1. My dad's pheasant chicks were killed by a cat. He sounded very sad about it. He's been trying to breed from them for ages and finally they hatched two cute little chicks, and the previously tame male pheasant went aggressive in a touching sort of way. There are too many cats where they live; since another four moved in next door the effect on birds has been noticeable. Some dogs are bird dogs, like setters and spaniels, while some are mammal dogs, like terriers and hounds. Our dog Elly would go crazy for birds, which she hardly ever caught, but confronted with my pet rats would just look at me doubtfully as if to say "you do know you have rats on you?" Some cats prefer mammals, but I don't know how you tell in advance. There are ridiculously vast numbers of rabbits and no small number of rats around my parents' village, but the cats just go for the finches.

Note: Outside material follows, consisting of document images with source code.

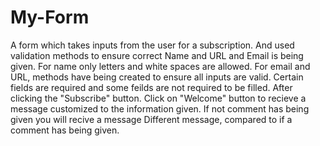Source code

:# My-Form
A form which takes inputs from the user for a subscription. And used validation methods to ensure correct Name and URL and Email is being given.
For name only letters and white spaces are allowed.
For email and URL, methods have being created to ensure all inputs are valid.
Certain fields are required and some feilds are not required to be filled.
After clicking the "Subscribe" button.
Click on "Welcome" button to recieve a message customized to the information given.
If not comment has being given you will recive a message Different message, compared to if a comment has being given.
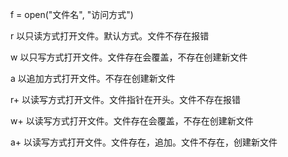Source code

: f = open("文件名", "访问方式")

r    以只读方式打开文件。默认方式。文件不存在报错

w    以只写方式打开文件。文件存在会覆盖，不存在创建新文件

a    以追加方式打开文件。不存在创建新文件

r+    以读写方式打开文件。文件指针在开头。文件不存在报错

w+    以读写方式打开文件。文件存在会覆盖，不存在创建新文件

a+    以读写方式打开文件。文件存在，追加。文件不存在，创建新文件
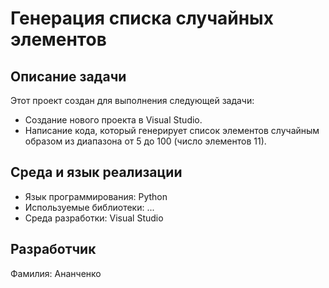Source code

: # Генерация списка случайных элементов

## Описание задачи
Этот проект создан для выполнения следующей задачи:
- Создание нового проекта в Visual Studio.
- Написание кода, который генерирует список элементов случайным образом из диапазона от 5 до 100 (число элементов 11).

## Среда и язык реализации
- Язык программирования: Python
- Используемые библиотеки: ...
- Среда разработки: Visual Studio

## Разработчик
Фамилия: Ананченко
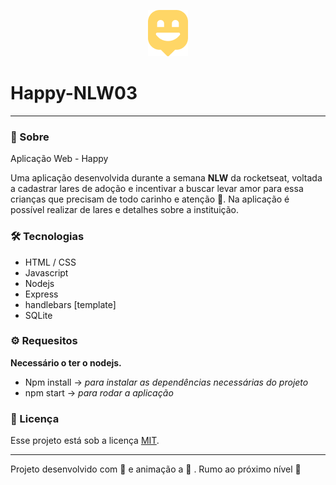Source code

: <p align="center">
 <img alt="logo"  src="https://raw.githubusercontent.com/wevdiaz/Happy-NLW03/master/public/images/logo-icon.png">
</p>

# Happy-NLW03 

---

### :speech_balloon: Sobre

 Aplicação Web - Happy


Uma aplicação desenvolvida durante a semana **NLW** da rocketseat, voltada a cadastrar lares de adoção e incentivar a buscar levar amor para essa crianças que precisam de todo carinho e atenção :slightly_smiling_face:. Na aplicação é possível realizar de lares e detalhes sobre a instituição.



### :hammer_and_wrench: Tecnologias

* HTML / CSS
* Javascript
* Nodejs
* Express
* handlebars [template]
* SQLite


### :gear: Requesitos

**Necessário o ter o nodejs.**

* Npm install -> *para instalar as dependências necessárias do projeto*
* npm start -> *para rodar a aplicação*


### :scroll: Licença

Esse projeto está sob a licença [MIT](https://github.com/wevdiaz/Happy-NLW03/blob/master/LICENSE).

---

Projeto desenvolvido com :blue_heart: e animação a :star_struck: . Rumo ao próximo nível :rocket:




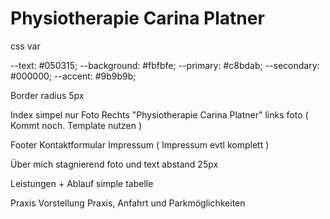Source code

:# Physiotherapie Carina Platner

css var

--text: #050315;
--background: #fbfbfe;
--primary: #c8bdab;
--secondary: #000000;
--accent: #9b9b9b;

Border radius 5px

Index
  simpel nur Foto
  Rechts "Physiotherapie Carina Platner" links foto ( Kommt noch. Template nutzen )

Footer
  Kontaktformular
  Impressum ( Impressum evtl komplett )

Über mich
  stagnierend foto und text abstand 25px

Leistungen + Ablauf
  simple tabelle

Praxis 
  Vorstellung Praxis, Anfahrt und Parkmöglichkeiten
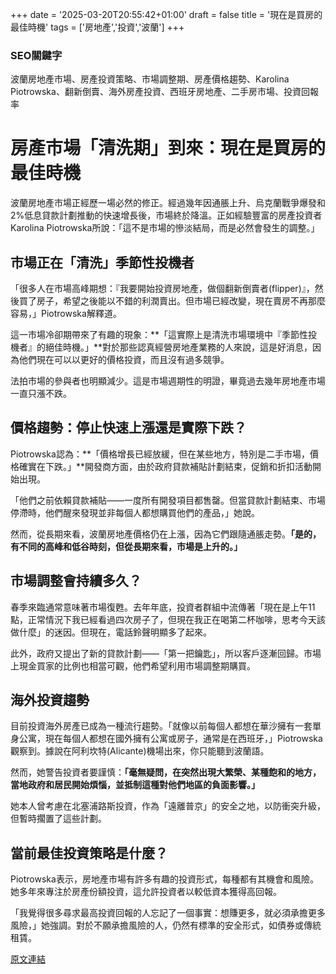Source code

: +++
date = '2025-03-20T20:55:42+01:00'
draft = false
title = '現在是買房的最佳時機'
tags = ['房地產','投資','波蘭']
+++

### SEO關鍵字
波蘭房地產市場、房產投資策略、市場調整期、房產價格趨勢、Karolina Piotrowska、翻新倒賣、海外房產投資、西班牙房地產、二手房市場、投資回報率
#  房產市場「清洗期」到來：現在是買房的最佳時機

波蘭房地產市場正經歷一場必然的修正。經過幾年因通脹上升、烏克蘭戰爭爆發和2%低息貸款計劃推動的快速增長後，市場終於降溫。正如經驗豐富的房產投資者Karolina Piotrowska所說：「這不是市場的慘淡結局，而是必然會發生的調整。」

## 市場正在「清洗」季節性投機者

「很多人在市場高峰期想：『我要開始投資房地產，做個翻新倒賣者(flipper)』，然後買了房子，希望之後能以不錯的利潤賣出。但市場已經改變，現在賣房不再那麼容易，」Piotrowska解釋道。

這一市場冷卻期帶來了有趣的現象：**「這實際上是清洗市場環境中『季節性投機者』的絕佳時機。」**對於那些認真經營房地產業務的人來說，這是好消息，因為他們現在可以以更好的價格投資，而且沒有過多競爭。

法拍市場的參與者也明顯減少。這是市場週期性的明證，畢竟過去幾年房地產市場一直只漲不跌。

## 價格趨勢：停止快速上漲還是實際下跌？

Piotrowska認為：**「價格增長已經放緩，但在某些地方，特別是二手市場，價格確實在下跌。」**開發商方面，由於政府貸款補貼計劃結束，促銷和折扣活動開始出現。

「他們之前依賴貸款補貼——一度所有開發項目都售罄。但當貸款計劃結束、市場停滯時，他們醒來發現並非每個人都想購買他們的產品，」她說。

然而，從長期來看，波蘭房地產價格仍在上漲，因為它們跟隨通脹走勢。**「是的，有不同的高峰和低谷時刻，但從長期來看，市場是上升的。」**

## 市場調整會持續多久？

春季來臨通常意味著市場復甦。去年年底，投資者群組中流傳著「現在是上午11點，正常情況下我已經看過四次房子了，但現在我正在喝第二杯咖啡，思考今天該做什麼」的迷因。但現在，電話鈴聲明顯多了起來。

此外，政府又提出了新的貸款計劃——「第一把鑰匙」，所以客戶逐漸回歸。市場上現金買家的比例也相當可觀，他們希望利用市場調整期購買。

## 海外投資趨勢

目前投資海外房產已成為一種流行趨勢。「就像以前每個人都想在華沙擁有一套單身公寓，現在每個人都想在國外擁有公寓或房子，通常是在西班牙，」Piotrowska觀察到。據說在阿利坎特(Alicante)機場出來，你只能聽到波蘭語。

然而，她警告投資者要謹慎：**「毫無疑問，在突然出現大繁榮、某種飽和的地方，當地政府和居民開始煩惱，並抵制這種對他們地區的負面影響。」**

她本人曾考慮在北塞浦路斯投資，作為「遠離普京」的安全之地，以防衝突升級，但暫時擱置了這些計劃。

## 當前最佳投資策略是什麼？

Piotrowska表示，房地產市場有許多有趣的投資形式，每種都有其機會和風險。她多年來專注於房產份額投資，這允許投資者以較低資本獲得高回報。

「我覺得很多尋求最高投資回報的人忘記了一個事實：想賺更多，就必須承擔更多風險，」她強調。對於不願承擔風險的人，仍然有標準的安全形式，如債券或傳統租賃。



[原文連結](https://www.forbes.pl/inwestowanie/czyszczenie-rynku-nieruchomosci-fliperka-jesli-kupowac-mieszkanie-to-teraz/3fn9x9b)

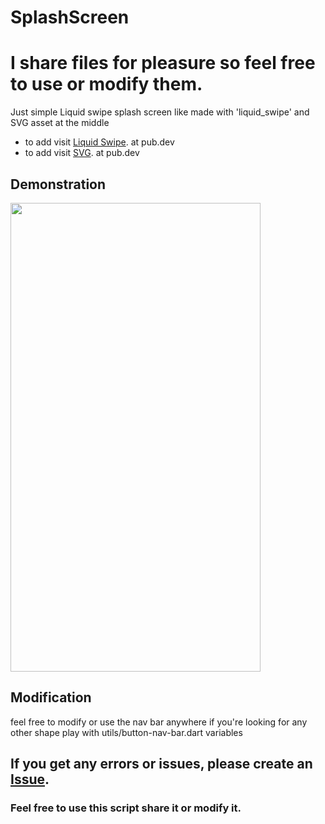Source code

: # SplashScreen
# I share files for pleasure so feel free to use or modify them.

Just simple Liquid swipe splash screen like made with 'liquid_swipe'
and SVG asset at the middle
- to add visit [Liquid Swipe](https://pub.dev/packages/liquid_swipe). at pub.dev
- to add visit [SVG](https://pub.dev/packages/flutter_svg). at pub.dev

## Demonstration

<img src="https://github.com/zharrane/Liquid-Swipe/blob/master/demo/untitled.gif" width="400" height="750"/>

## Modification

feel free to modify or use the nav bar anywhere
if you're looking for any other shape play with utils/button-nav-bar.dart variables

## If you get any errors or issues, please create an [Issue](https://github.com/zharrane/Liquid-Swipe/issues/new).
### Feel free to use this script share it or modify it.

2. A festschrift has recently come out for an Anglo-Saxon legal historian who died, only in his 50s, a few years ago. It is oddly candid; I've never before seen a festschrift which includes a memoir of life with the deceased festee written by his estranged ex-wife. This particular man was an example of how academia can go wrong. He got an All Souls prize fellowship straight out of his undergraduate degree, and never finished his PhD; he didn't manage to produce anything of book length until a few years before his death, although he did write some very good articles. But he could never get over being terribly clever at Eton, and then terribly clever at Balliol. He wanted to be clearly acknowledged as the cleverest all the time and the more he succeeded the more he felt he had to achieve not to fail, and the more it was impossible for anyone to praise him enough. There was a surprising amount of generosity towards him in academic circles; I suppose he was enough of a mess to arouse more pity than anything in most people, and perhaps it was also because his alcoholism led him to behave so very badly that it was clear he was seriously ill. I disliked him and feared him, myself: I didn't realise at the time why he was so unpleasant to me on the rare occasions when he was forced to notice my existence. Apparently he was convinced that there were conspiracies against him, the major one emanating from Cambridge, and specifically from my DoS/ex boss, who was I hope unaware of this, being a genuinely nice person. He would have seen anything I achieved as reflecting well on this particular teacher, and in that way damaging to himself. I'm not sure that understanding makes it OK though; I used to dread occasions where I knew he'd be present. I remember vividly my relief when he didn't turn up to the charters symposium in September 2004, which turned to mild feelings of guilt when I found out that he wasn't there because he had been engaged in his fatal alcoholic binge. Still, reading the festschrift it did strike me hard what a terrible waste the whole thing was. Saddest of all was the description of how, even as he was being consumed by this stupid insecurity, he was trying to cope with the same condition in his famously horrible Peterhouse father, by dedicating his work to him and frequently talking of his debt to him in print. Bubble egos, huge but hollow, are sadly common in academic circles.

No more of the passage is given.